Pero la labor no ha sido sencilla. Además de ser un proyecto sin precedentes, deben vencer la resistencia de quienes pretenden ayudar.

“Para aceptar ayuda necesitas admitir que estás en crisis, sino te opones a la idea de cambiar. Es una dificultad que no preveíamos”, confesó.

‘José’ tiene 37 años, pero aparenta más. Tiene una cara áspera, llena de surcos. Es delgado, tanto que los huesos de su clavícula se distinguen.

Apoyado en la entrada del refugio, se mira las uñas mientras conversa. Creció sin madre, sin escuela y con un abuelo que creía que la letra con sangre entra. Trabajó de todo y mientras lo hacía, descubrió la base de cocaína. Por ella atravesó el infierno.

Acepta que llegar al refugio fue un reto, que fue a regañadientes. “Nadie sueña con vivir en la calle, pero te acostumbras. Te acostumbras tanto que ya no ves la vida en otro lado”.

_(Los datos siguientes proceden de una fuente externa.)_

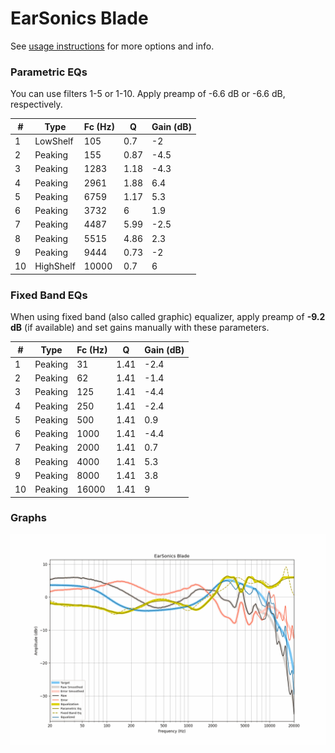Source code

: # EarSonics Blade
See [usage instructions](https://github.com/jaakkopasanen/AutoEq#usage) for more options and info.

### Parametric EQs
You can use filters 1-5 or 1-10. Apply preamp of -6.6 dB or -6.6 dB, respectively.

|   # | Type      |   Fc (Hz) |    Q |   Gain (dB) |
|-----|-----------|-----------|------|-------------|
|   1 | LowShelf  |       105 | 0.7  |        -2   |
|   2 | Peaking   |       155 | 0.87 |        -4.5 |
|   3 | Peaking   |      1283 | 1.18 |        -4.3 |
|   4 | Peaking   |      2961 | 1.88 |         6.4 |
|   5 | Peaking   |      6759 | 1.17 |         5.3 |
|   6 | Peaking   |      3732 | 6    |         1.9 |
|   7 | Peaking   |      4487 | 5.99 |        -2.5 |
|   8 | Peaking   |      5515 | 4.86 |         2.3 |
|   9 | Peaking   |      9444 | 0.73 |        -2   |
|  10 | HighShelf |     10000 | 0.7  |         6   |

### Fixed Band EQs
When using fixed band (also called graphic) equalizer, apply preamp of **-9.2 dB** (if available) and set gains manually with these parameters.

|   # | Type    |   Fc (Hz) |    Q |   Gain (dB) |
|-----|---------|-----------|------|-------------|
|   1 | Peaking |        31 | 1.41 |        -2.4 |
|   2 | Peaking |        62 | 1.41 |        -1.4 |
|   3 | Peaking |       125 | 1.41 |        -4.4 |
|   4 | Peaking |       250 | 1.41 |        -2.4 |
|   5 | Peaking |       500 | 1.41 |         0.9 |
|   6 | Peaking |      1000 | 1.41 |        -4.4 |
|   7 | Peaking |      2000 | 1.41 |         0.7 |
|   8 | Peaking |      4000 | 1.41 |         5.3 |
|   9 | Peaking |      8000 | 1.41 |         3.8 |
|  10 | Peaking |     16000 | 1.41 |         9   |

### Graphs
![](./EarSonics%20Blade.png)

Ahora, cinco meses después de poner un pie en aquel lugar, ya no piensa en las drogas. O quizá sí, pero ahuyenta a los fantasmas estableciendo un mapa de los sitios donde buscará reciclaje en unas horas. Piensa en que, algún día, el dinero que gana le permitirá ponerse un negocio, o ver a su niña, una pequeña de quien no guarda fotos, pero sí recuerdos.

Galecio, en cambio, se enfoca en cómo generar ingresos para el refugio, que subsiste a base de las donaciones de las empresas que los apadrinan y de los voluntarios que donan su tiempo.

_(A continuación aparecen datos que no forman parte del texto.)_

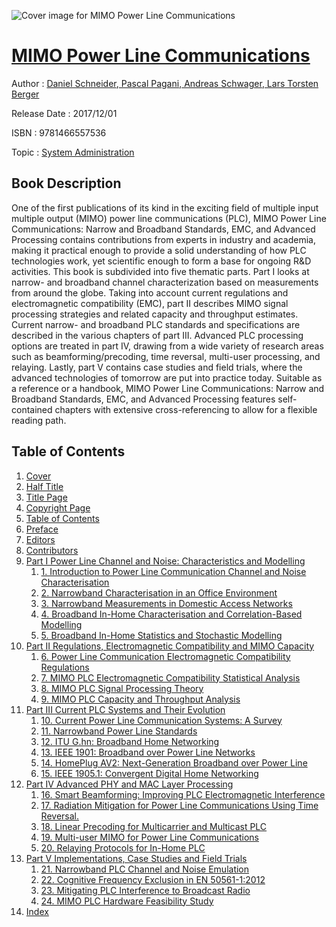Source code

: ![Cover image for MIMO Power Line Communications](https://imgdetail.ebookreading.net/cover/cover/system_admin/EB9781466557536.jpg)

[MIMO Power Line Communications](https://ebookreading.net/view/book/MIMO+Power+Line+Communications-EB9781466557536_1.html "MIMO Power Line Communications")
====================================================================================================================

Author : [Daniel Schneider](https://ebookreading.net/search/author/Daniel+Schneider),[ Pascal Pagani](https://ebookreading.net/search/author/+Pascal+Pagani),[ Andreas Schwager](https://ebookreading.net/search/author/+Andreas+Schwager),[ Lars Torsten Berger](https://ebookreading.net/search/author/+Lars+Torsten+Berger)

Release Date : 2017/12/01

ISBN : 9781466557536

Topic : [System Administration](https://ebookreading.net/search/category/system-administration)

Book Description
-----------------

One of the first publications of its kind in the exciting field of multiple input multiple output (MIMO) power line communications (PLC), MIMO Power Line Communications: Narrow and Broadband Standards, EMC, and Advanced Processing contains contributions from experts in industry and academia, making it practical enough to provide a solid understanding of how PLC technologies work, yet scientific enough to form a base for ongoing R&amp;D activities.
This book is subdivided into five thematic parts. Part I looks at narrow- and broadband channel characterization based on measurements from around the globe. Taking into account current regulations and electromagnetic compatibility (EMC), part II describes MIMO signal processing strategies and related capacity and throughput estimates. Current narrow- and broadband PLC standards and specifications are described in the various chapters of part III. Advanced PLC processing options are treated in part IV, drawing from a wide variety of research areas such as beamforming/precoding, time reversal, multi-user processing, and relaying. Lastly, part V contains case studies and field trials, where the advanced technologies of tomorrow are put into practice today.
Suitable as a reference or a handbook, MIMO Power Line Communications: Narrow and Broadband Standards, EMC, and Advanced Processing features self-contained chapters with extensive cross-referencing to allow for a flexible reading path.
              
Table of Contents
-----------------

1. [Cover](https://ebookreading.net/view/book/MIMO+Power+Line+Communications-EB9781466557536_1.html)
1. [Half Title](https://ebookreading.net/view/book/MIMO+Power+Line+Communications-EB9781466557536_2.html)
1. [Title Page](https://ebookreading.net/view/book/MIMO+Power+Line+Communications-EB9781466557536_4.html)
1. [Copyright Page](https://ebookreading.net/view/book/MIMO+Power+Line+Communications-EB9781466557536_5.html)
1. [Table of Contents](https://ebookreading.net/view/book/MIMO+Power+Line+Communications-EB9781466557536_6.html)
1. [Preface](https://ebookreading.net/view/book/MIMO+Power+Line+Communications-EB9781466557536_7.html#pre)
1. [Editors](https://ebookreading.net/view/book/MIMO+Power+Line+Communications-EB9781466557536_8.html#edt)
1. [Contributors](https://ebookreading.net/view/book/MIMO+Power+Line+Communications-EB9781466557536_9.html#cont)
1. [Part I Power Line Channel and Noise: Characteristics and Modelling](https://ebookreading.net/view/book/MIMO+Power+Line+Communications-EB9781466557536_10.html#pt1)
    1. [1. Introduction to Power Line Communication Channel and Noise Characterisation](https://ebookreading.net/view/book/MIMO+Power+Line+Communications-EB9781466557536_11.html#ch1)
    1. [2. Narrowband Characterisation in an Office Environment](https://ebookreading.net/view/book/MIMO+Power+Line+Communications-EB9781466557536_12.html#ch2)
    1. [3. Narrowband Measurements in Domestic Access Networks](https://ebookreading.net/view/book/MIMO+Power+Line+Communications-EB9781466557536_13.html#ch3)
    1. [4. Broadband In-Home Characterisation and Correlation-Based Modelling](https://ebookreading.net/view/book/MIMO+Power+Line+Communications-EB9781466557536_14.html#ch4)
    1. [5. Broadband In-Home Statistics and Stochastic Modelling](https://ebookreading.net/view/book/MIMO+Power+Line+Communications-EB9781466557536_15.html#ch5)
1. [Part II Regulations, Electromagnetic Compatibility and MIMO Capacity](https://ebookreading.net/view/book/MIMO+Power+Line+Communications-EB9781466557536_16.html#pt2)
    1. [6. Power Line Communication Electromagnetic Compatibility Regulations](https://ebookreading.net/view/book/MIMO+Power+Line+Communications-EB9781466557536_17.html#ch6)
    1. [7. MIMO PLC Electromagnetic Compatibility Statistical Analysis](https://ebookreading.net/view/book/MIMO+Power+Line+Communications-EB9781466557536_18.html#ch7)
    1. [8. MIMO PLC Signal Processing Theory](https://ebookreading.net/view/book/MIMO+Power+Line+Communications-EB9781466557536_19.html#ch8)
    1. [9. MIMO PLC Capacity and Throughput Analysis](https://ebookreading.net/view/book/MIMO+Power+Line+Communications-EB9781466557536_20.html#ch9)
1. [Part III Current PLC Systems and Their Evolution](https://ebookreading.net/view/book/MIMO+Power+Line+Communications-EB9781466557536_21.html#pt3)
    1. [10. Current Power Line Communication Systems: A Survey](https://ebookreading.net/view/book/MIMO+Power+Line+Communications-EB9781466557536_22.html#ch10)
    1. [11. Narrowband Power Line Standards](https://ebookreading.net/view/book/MIMO+Power+Line+Communications-EB9781466557536_23.html#ch11)
    1. [12. ITU G.hn: Broadband Home Networking](https://ebookreading.net/view/book/MIMO+Power+Line+Communications-EB9781466557536_24.html#ch12)
    1. [13. IEEE 1901: Broadband over Power Line Networks](https://ebookreading.net/view/book/MIMO+Power+Line+Communications-EB9781466557536_25.html#ch13)
    1. [14. HomePlug AV2: Next-Generation Broadband over Power Line](https://ebookreading.net/view/book/MIMO+Power+Line+Communications-EB9781466557536_26.html#ch14)
    1. [15. IEEE 1905.1: Convergent Digital Home Networking](https://ebookreading.net/view/book/MIMO+Power+Line+Communications-EB9781466557536_27.html#ch15)
1. [Part IV Advanced PHY and MAC Layer Processing](https://ebookreading.net/view/book/MIMO+Power+Line+Communications-EB9781466557536_28.html#pt4)
    1. [16. Smart Beamforming: Improving PLC Electromagnetic Interference](https://ebookreading.net/view/book/MIMO+Power+Line+Communications-EB9781466557536_29.html#ch16)
    1. [17. Radiation Mitigation for Power Line Communications Using Time Reversal.](https://ebookreading.net/view/book/MIMO+Power+Line+Communications-EB9781466557536_30.html#ch17)
    1. [18. Linear Precoding for Multicarrier and Multicast PLC](https://ebookreading.net/view/book/MIMO+Power+Line+Communications-EB9781466557536_31.html#ch18)
    1. [19. Multi-user MIMO for Power Line Communications](https://ebookreading.net/view/book/MIMO+Power+Line+Communications-EB9781466557536_32.html#ch19)
    1. [20. Relaying Protocols for In-Home PLC](https://ebookreading.net/view/book/MIMO+Power+Line+Communications-EB9781466557536_33.html#ch20)
1. [Part V Implementations, Case Studies and Field Trials](https://ebookreading.net/view/book/MIMO+Power+Line+Communications-EB9781466557536_34.html#pt5)
    1. [21. Narrowband PLC Channel and Noise Emulation](https://ebookreading.net/view/book/MIMO+Power+Line+Communications-EB9781466557536_35.html#ch21)
    1. [22. Cognitive Frequency Exclusion in EN 50561-1:2012](https://ebookreading.net/view/book/MIMO+Power+Line+Communications-EB9781466557536_36.html#ch22)
    1. [23. Mitigating PLC Interference to Broadcast Radio](https://ebookreading.net/view/book/MIMO+Power+Line+Communications-EB9781466557536_37.html#ch23)
    1. [24. MIMO PLC Hardware Feasibility Study](https://ebookreading.net/view/book/MIMO+Power+Line+Communications-EB9781466557536_38.html#ch24)
1. [Index](https://ebookreading.net/view/book/MIMO+Power+Line+Communications-EB9781466557536_39.html#idx1)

Sus sueños no son grandilocuentes. Quiere, explica, que el refugio enseñe a sus usuarios habilidades para sobrevivir cuando estén listos para hacerlo. Quiere también contar con suficientes fondos para dar atención las 24 horas del día. Pero eso será a largo plazo. Por ahora quiere, al menos, llenar los 60 espacios para los que actualmente tienen capacidad, pero no recursos.

“Queremos que la gente nos visite y vea el trabajo que hacemos. Atendemos personas con identidad, con historia. Sus donaciones van a eso, a ayudar a que otros rehagan sus vidas”.